▸ Records supplied

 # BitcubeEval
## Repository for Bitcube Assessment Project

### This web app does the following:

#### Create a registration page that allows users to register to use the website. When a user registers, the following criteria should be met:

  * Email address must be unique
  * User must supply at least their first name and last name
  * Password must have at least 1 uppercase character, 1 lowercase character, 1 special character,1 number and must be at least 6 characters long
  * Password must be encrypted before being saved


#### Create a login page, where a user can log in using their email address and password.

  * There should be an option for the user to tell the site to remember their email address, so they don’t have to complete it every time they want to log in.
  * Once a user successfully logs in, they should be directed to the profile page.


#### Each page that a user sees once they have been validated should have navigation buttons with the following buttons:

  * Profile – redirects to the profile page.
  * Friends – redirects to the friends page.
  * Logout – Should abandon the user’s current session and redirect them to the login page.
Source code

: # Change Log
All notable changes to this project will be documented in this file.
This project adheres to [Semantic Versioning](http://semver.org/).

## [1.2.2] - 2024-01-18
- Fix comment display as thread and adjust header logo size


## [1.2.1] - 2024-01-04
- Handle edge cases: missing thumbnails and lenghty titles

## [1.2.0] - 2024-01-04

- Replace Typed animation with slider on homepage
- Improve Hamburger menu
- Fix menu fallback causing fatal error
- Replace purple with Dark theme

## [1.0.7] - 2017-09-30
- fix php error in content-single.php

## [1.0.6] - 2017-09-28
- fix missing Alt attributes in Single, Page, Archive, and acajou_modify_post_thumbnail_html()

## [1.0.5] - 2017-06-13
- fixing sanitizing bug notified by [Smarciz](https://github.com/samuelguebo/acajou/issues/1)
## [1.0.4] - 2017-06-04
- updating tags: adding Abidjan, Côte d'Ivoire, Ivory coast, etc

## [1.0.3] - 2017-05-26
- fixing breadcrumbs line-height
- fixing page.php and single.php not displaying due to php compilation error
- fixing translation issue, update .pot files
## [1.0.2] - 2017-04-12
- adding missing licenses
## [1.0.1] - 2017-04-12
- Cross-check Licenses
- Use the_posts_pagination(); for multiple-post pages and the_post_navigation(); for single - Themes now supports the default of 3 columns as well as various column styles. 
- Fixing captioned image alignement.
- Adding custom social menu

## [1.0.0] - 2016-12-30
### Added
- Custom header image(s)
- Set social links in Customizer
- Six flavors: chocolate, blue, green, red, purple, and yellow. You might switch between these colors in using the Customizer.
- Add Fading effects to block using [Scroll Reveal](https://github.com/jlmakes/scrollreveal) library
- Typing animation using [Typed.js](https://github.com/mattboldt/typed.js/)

▸ Required action
Reproduce each line above without any alteration.

▸ Answer below
 # BitcubeEval
## Repository for Bitcube Assessment Project

### This web app does the following:

#### Create a registration page that allows users to register to use the website. When a user registers, the following criteria should be met:

  * Email address must be unique
  * User must supply at least their first name and last name
  * Password must have at least 1 uppercase character, 1 lowercase character, 1 special character,1 number and must be at least 6 characters long
  * Password must be encrypted before being saved


#### Create a login page, where a user can log in using their email address and password.

  * There should be an option for the user to tell the site to remember their email address, so they don’t have to complete it every time they want to log in.
  * Once a user successfully logs in, they should be directed to the profile page.


#### Each page that a user sees once they have been validated should have navigation buttons with the following buttons:

  * Profile – redirects to the profile page.
  * Friends – redirects to the friends page.
  * Logout – Should abandon the user’s current session and redirect them to the login page.
Source code

: # Change Log
All notable changes to this project will be documented in this file.
This project adheres to [Semantic Versioning](http://semver.org/).

## [1.2.2] - 2024-01-18
- Fix comment display as thread and adjust header logo size


## [1.2.1] - 2024-01-04
- Handle edge cases: missing thumbnails and lenghty titles

## [1.2.0] - 2024-01-04

- Replace Typed animation with slider on homepage
- Improve Hamburger menu
- Fix menu fallback causing fatal error
- Replace purple with Dark theme

## [1.0.7] - 2017-09-30
- fix php error in content-single.php

## [1.0.6] - 2017-09-28
- fix missing Alt attributes in Single, Page, Archive, and acajou_modify_post_thumbnail_html()

## [1.0.5] - 2017-06-13
- fixing sanitizing bug notified by [Smarciz](https://github.com/samuelguebo/acajou/issues/1)
## [1.0.4] - 2017-06-04
- updating tags: adding Abidjan, Côte d'Ivoire, Ivory coast, etc

## [1.0.3] - 2017-05-26
- fixing breadcrumbs line-height
- fixing page.php and single.php not displaying due to php compilation error
- fixing translation issue, update .pot files
## [1.0.2] - 2017-04-12
- adding missing licenses
## [1.0.1] - 2017-04-12
- Cross-check Licenses
- Use the_posts_pagination(); for multiple-post pages and the_post_navigation(); for single - Themes now supports the default of 3 columns as well as various column styles. 
- Fixing captioned image alignement.
- Adding custom social menu

## [1.0.0] - 2016-12-30
### Added
- Custom header image(s)
- Set social links in Customizer
- Six flavors: chocolate, blue, green, red, purple, and yellow. You might switch between these colors in using the Customizer.
- Add Fading effects to block using [Scroll Reveal](https://github.com/jlmakes/scrollreveal) library
- Typing animation using [Typed.js](https://github.com/mattboldt/typed.js/)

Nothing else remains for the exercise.